Appeal of the area office’s size determination is denied, where the appellant was given clear notice the area office was considering whether it was affiliated with other firms through the owner’s family relationships and common investments, and yet failed to make any rebuttal. OHA also noted the appellant offered no rebuttal evidence during the appeal and found it difficult to see how the appellant could offer a rebuttal, given the clear ownership and business connections among the firms found to be affiliated.

Tesecon Inc. appealed the area office’s determination that it is not an eligible small business for the procurement at issue.

The U.S. Army Corps of Engineers issued a solicitation for construction services as a small business set-aside under NAICS code 236220, with a $36.5 million annual receipts size standard. After Tesecon was identified as the apparent awardee, Hollon Contracting filed a size protests alleging that Tesecon is affiliated with multiple other firms, due to shared ownership and offices. The protest specifically mentioned Richard Miller’s ownership of these companies.

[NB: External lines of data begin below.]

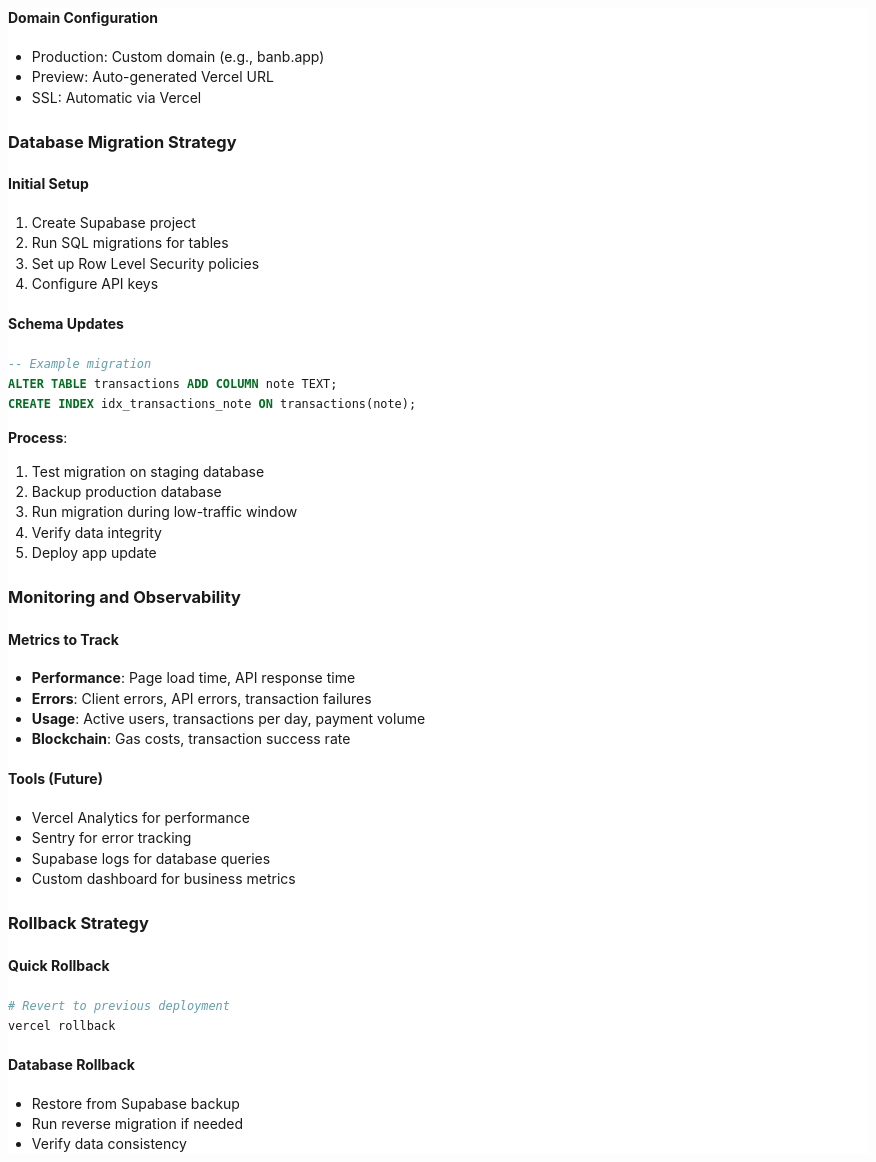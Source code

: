 #### Domain Configuration
- Production: Custom domain (e.g., banb.app)
- Preview: Auto-generated Vercel URL
- SSL: Automatic via Vercel

### Database Migration Strategy

#### Initial Setup
1. Create Supabase project
2. Run SQL migrations for tables
3. Set up Row Level Security policies
4. Configure API keys

#### Schema Updates
```sql
-- Example migration
ALTER TABLE transactions ADD COLUMN note TEXT;
CREATE INDEX idx_transactions_note ON transactions(note);
```

**Process**:
1. Test migration on staging database
2. Backup production database
3. Run migration during low-traffic window
4. Verify data integrity
5. Deploy app update

### Monitoring and Observability

#### Metrics to Track
- **Performance**: Page load time, API response time
- **Errors**: Client errors, API errors, transaction failures
- **Usage**: Active users, transactions per day, payment volume
- **Blockchain**: Gas costs, transaction success rate

#### Tools (Future)
- Vercel Analytics for performance
- Sentry for error tracking
- Supabase logs for database queries
- Custom dashboard for business metrics

### Rollback Strategy

#### Quick Rollback
```bash
# Revert to previous deployment
vercel rollback
```

#### Database Rollback
- Restore from Supabase backup
- Run reverse migration if needed
- Verify data consistency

In response to the protest, Tesecon identified its alleged affiliates. During the course of the size determination, the area office learned that Richard Miller, Tesecon’s owner, was involved with other businesses with his brothers, and investigated the relationships of these businesses.

The area office concluded that Tesecon, by itself, is a small business. However, the area office found that Richard Miller is a fifty percent owner in the company that is Tesecon’s landlord, which is also the former landlord of a company owned by Miller’s brother. Richard Miller and another individual each own fifty percent of another firm. The brothers are also involved in three related companies as owners and officers. Further, Tesecon has contractual relationships with some of these firms.

The area office concluded the brothers share an identity of interest based on their family relationship and may be treated as one party, with their interests aggregated. The area office found the brothers had the ability to control several of their shared businesses and that there are financial relationships among the businesses. The area office gave Tesecon the opportunity to rebut these assumptions, which it declined to do.

Because the combined average annual receipts of Tesecon and its affiliates, less inter-affiliate transactions, exceeded the $36.5 million size standard, the area office determined the appellant is not an eligible small business for the procurement. This appeal followed.

First, Tesecon argued the area office failed to provide the opportunity to rebut the presumption of an identity of interest among the Millers due to their family relationship. While the area office inquired about their relationship, the appellant argued there is nothing in the record showing the area office presumed the Millers were affiliated based upon a shared identity of interest.

Tesecon also complained the area office found it was affiliated with three other firms based on common management, but without actually finding that the officers in question could control the firms. According to Tesecon, the area office is obligated to determine if the officers can actually control the company before making a finding of affiliation. However, the area office did not examine whether Richard Miller had the power to control any of the other firms.

Tesecon also challenged the area office’s calculation of the companies’ receipts, arguing that it failed to deduct intercompany transactions and failed to deduct amounts collected by one firm on behalf of other entities.

However, OHA found it clear that the Miller brothers were involved in businesses together and hold common investments. Given their common involvement in several interests, OHA found it clear that they would act in concert in pursuit of their investments. Thus, they were properly treated as one party, with their interests aggregated, under the identity of interest rule, on two grounds— familial relationships and common investments.

OHA found the area office had informed Tesecon that its size had been challenged and that it was alleged to be affiliated with other companies. OHA found it clear from the area office’s inquiries about the relationship between the brothers, their investments, and the intercompany transactions, that it was inquiring about affiliation. Because Tesecon had counsel, OHA found those issues were clearly communicated.

Further, the connections between the brothers and their business interests is so clear, OHA found it difficult to see what rebuttal could have been made. OHA also noted Tesecon did not offer any evidence that could be used to rebut the presumption. Finally, OHA found the area office did account for intercompany transactions and payments collected for other entities when calculating the combined companies’ receipts.

Tesecon Inc. is represented by Megan C. Connor, Julia Di Vito, and Meghan F. Leemon of PilieroMazza PLLC.